Frequency is a 2000 science-fiction film that contains elements of the time travel, thriller and alternate history film genres. It was directed by Gregory Hoblit and written by Toby Emmerich. The film stars Dennis Quaid and James Caviezel as father and son, Frank and John Sullivan respectively. It was filmed in Toronto and New York City. The film gained mostly favorable reviews following its release via DVD format on October 31, 2000.

Storyline

In the 2000 movie Frequency, a son, John Sullivan (James Caviezel), has an opportunity to prevent the death of his father, Frank Sullivan (Dennis Quaid), through a miracle of nature in which they were both able to communicate across time 30 years using the same ham radio, transmitting the signal via a freak occurrence of the Northern Lights. This one action, however, had several undesirable consequences, including the murder of his mother by a vicious killer known as the Nightingale who was supposed to have never been caught. In the original timeline, when the killer is lying unconscious in the hospital, he dies from a reaction of two medicines that were administered intravenously into his system. This was due to an oversight on his medical chart, in which the attending male nurse overlooked the fact that it stated that the patient had received a certain medication which could not be mixed with the other. In the alternate timeline, Frank visits his wife, a nurse, at the hospital immediately after surviving the fire in which he was supposed to die. She alters her routine slightly to see him, and of all things she then sees the wrong medication being administered to the killer. She prevents this from happening, and so the killer survives to murder not only her, but several more people; all nurses.
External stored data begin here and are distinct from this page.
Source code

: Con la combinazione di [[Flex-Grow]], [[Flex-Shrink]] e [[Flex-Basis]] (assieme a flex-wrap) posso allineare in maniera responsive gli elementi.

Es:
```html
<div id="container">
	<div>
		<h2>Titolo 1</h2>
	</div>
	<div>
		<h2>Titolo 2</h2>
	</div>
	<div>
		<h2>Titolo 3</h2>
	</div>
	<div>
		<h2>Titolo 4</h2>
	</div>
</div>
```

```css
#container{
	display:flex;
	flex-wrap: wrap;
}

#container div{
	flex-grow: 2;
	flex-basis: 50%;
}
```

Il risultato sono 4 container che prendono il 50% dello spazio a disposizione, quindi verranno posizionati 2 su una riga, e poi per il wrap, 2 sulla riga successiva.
Also, this film illustrates a theoretical side effect of the butterfly effect, where John is able to remember the original future time, as well as other alternate futures that were created each time his father changed something in the past.

Film: Frequently Asked Questions About Time Travel

FAQ About Time Travel is a 2009 SciFi comedy film directed by Gareth Carrivick from a script by Jamie Mathieson, starring Anna Faris, Chris O’Dowd, Marc Wootton and Dean Lennox Kelly.

Storyline

The film follows two social outcasts and their cynical friend as they attempt to navigate a time travel conundrum in the middle of a British pub. Faris plays a girl from the future who sets the adventure in motion. The best part of the film is that you really don’t have to understand quantum mechanics, or even the ‘butterfly effect’ to enjoy it. Even though they make no attempt to use the principal of the butterfly effect, well effectively…they missed it by a good parsec, all in the name of good fun…

Originally released in the United Kingdom and Ireland on 24 April 2009, it aired on its television premiere on BBC Two on 1 August 2010, with the film being dedicated to its director Gareth Carrivick, who had died earlier that year.